--- Task data Enclosed Below ---
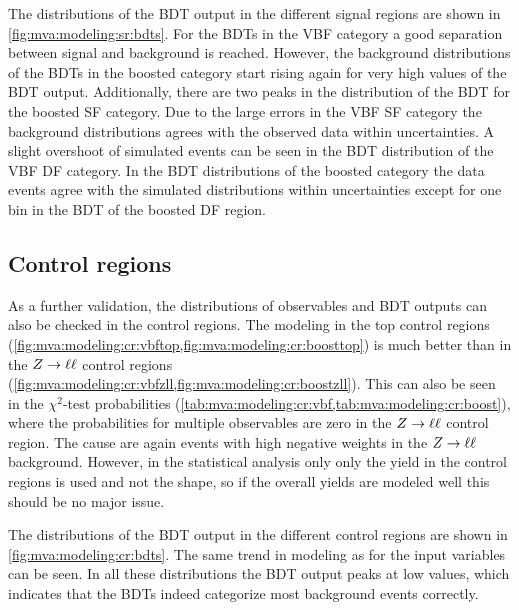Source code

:The distributions of the BDT output in the different signal regions are shown in \cref{fig:mva:modeling:sr:bdts}.
For the BDTs in the VBF category a good separation between signal and background is reached.
However, the background distributions of the BDTs in the boosted category start rising again for very high values
of the BDT output.
Additionally, there are two peaks in the distribution of the BDT for the boosted SF category.
Due to the large errors in the VBF SF category the background distributions agrees with the observed data within uncertainties.
A slight overshoot of simulated events can be seen in the BDT distribution of the VBF DF category.
In the BDT distributions of the boosted category the data events agree with the simulated distributions within uncertainties except for
one bin in the BDT of the boosted DF region.

\subsection{Control regions}

As a further validation, the distributions of observables and BDT outputs can also be checked in the control regions.
The modeling in the top control regions (\cref{fig:mva:modeling:cr:vbftop,fig:mva:modeling:cr:boosttop})
is much better than in the $Z \to \ell \ell$ control regions (\cref{fig:mva:modeling:cr:vbfzll,fig:mva:modeling:cr:boostzll}).
This can also be seen in the $\chi^2$-test probabilities (\cref{tab:mva:modeling:cr:vbf,tab:mva:modeling:cr:boost}), 
where the probabilities for multiple observables are zero in the $Z \to \ell \ell$ control region.
The cause are again events with high negative weights in the $Z \to \ell \ell$ background.
However, in the statistical analysis only only the yield in the control regions is used and not the shape, so
if the overall yields are modeled well this should be no major issue.

The distributions of the BDT output in the different control regions are shown in \cref{fig:mva:modeling:cr:bdts}.
The same trend in modeling as for the input variables can be seen.
In all these distributions the BDT output peaks at low values, which indicates that the BDTs indeed categorize
most background events correctly.

\FloatBarrier{}

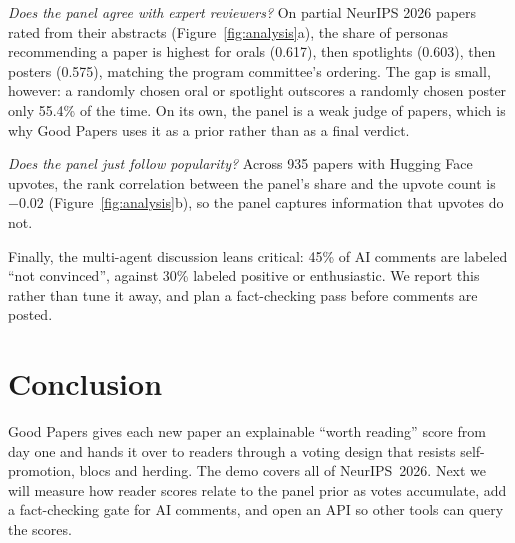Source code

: \documentclass[sigconf]{acmart}
\newcommand{\sys}{Good Papers}
\begin{document}
\emph{Does the panel agree with expert reviewers?}
On partial NeurIPS 2026 papers rated from their abstracts (Figure~\ref{fig:analysis}a), the share of personas recommending a paper is highest for orals (0.617), then spotlights (0.603), then posters (0.575), matching the program committee's ordering.
The gap is small, however: a randomly chosen oral or spotlight outscores a randomly chosen poster only 55.4\% of the time.
On its own, the panel is a weak judge of papers, which is why \sys{} uses it as a prior rather than as a final verdict.

\emph{Does the panel just follow popularity?}
Across 935 papers with Hugging Face upvotes, the rank correlation between the panel's share and the upvote count is $-0.02$ (Figure~\ref{fig:analysis}b), so the panel captures information that upvotes do not.

Finally, the multi-agent discussion leans critical: 45\% of AI comments are labeled ``not convinced'', against 30\% labeled positive or enthusiastic.
We report this rather than tune it away, and plan a fact-checking pass before comments are posted.


\section{Conclusion}
\sys{} gives each new paper an explainable ``worth reading'' score from day one and hands it over to readers through a voting design that resists self-promotion, blocs and herding.
The demo covers all of NeurIPS~2026.
Next we will measure how reader scores relate to the panel prior as votes accumulate, add a fact-checking gate for AI comments, and open an API so other tools can query the scores.



\end{document}
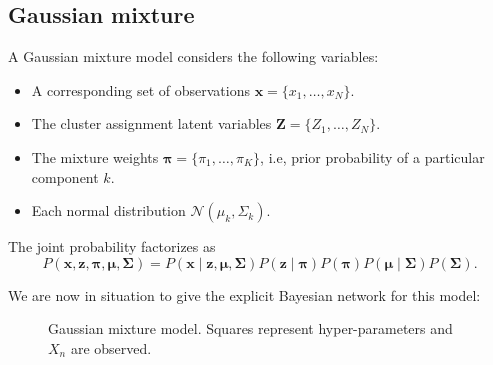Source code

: \documentclass[11pt]{article}
\theoremstyle{definition}
\begin{document}
\subsection{Gaussian mixture}

A Gaussian mixture model considers the following variables:

\begin{itemize}\setlength\itemsep{1em}
  \item A corresponding set of observations \(\bm{x} = \{x_{1},\dots, x_{N}\}\).
  \item The cluster assignment latent variables \(\bm{Z} = \{Z_{1}, \dots, Z_{N}\}\).
  \item The mixture weights \(\bm{\pi} = \{\pi_{1},\dots,\pi_{K}\}\), i.e, prior probability of a particular component \(k\).
  \item Each normal distribution \(\mathcal{N}(\mu_{k}, \Sigma_{k})\).
\end{itemize}

The joint probability factorizes as
\[
  P(\bm{x}, \bm{z}, \bm{\pi}, \bm{\mu}, \bm{\Sigma}) = P(\bm{x}\mid \bm{z}, \bm{\mu}, \bm{\Sigma})P(\bm{z}\mid \bm{\pi})P(\bm{\pi})P(\bm{\mu}\mid \bm{\Sigma})P(\bm{\Sigma}).
\]

We are now in situation to give the explicit Bayesian network for this model:

\begin{figure}[h!]
  \centering
  \caption{Gaussian mixture model. Squares represent hyper-parameters and \(X_{n}\) are observed. }\label{fig:gaussian_mixture}
\end{figure}
\end{document}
--- End of Enclosed Task data ---
Work out how many lines in the data above hold the word "from". Reply with nothing but the count.

## Output of the task
2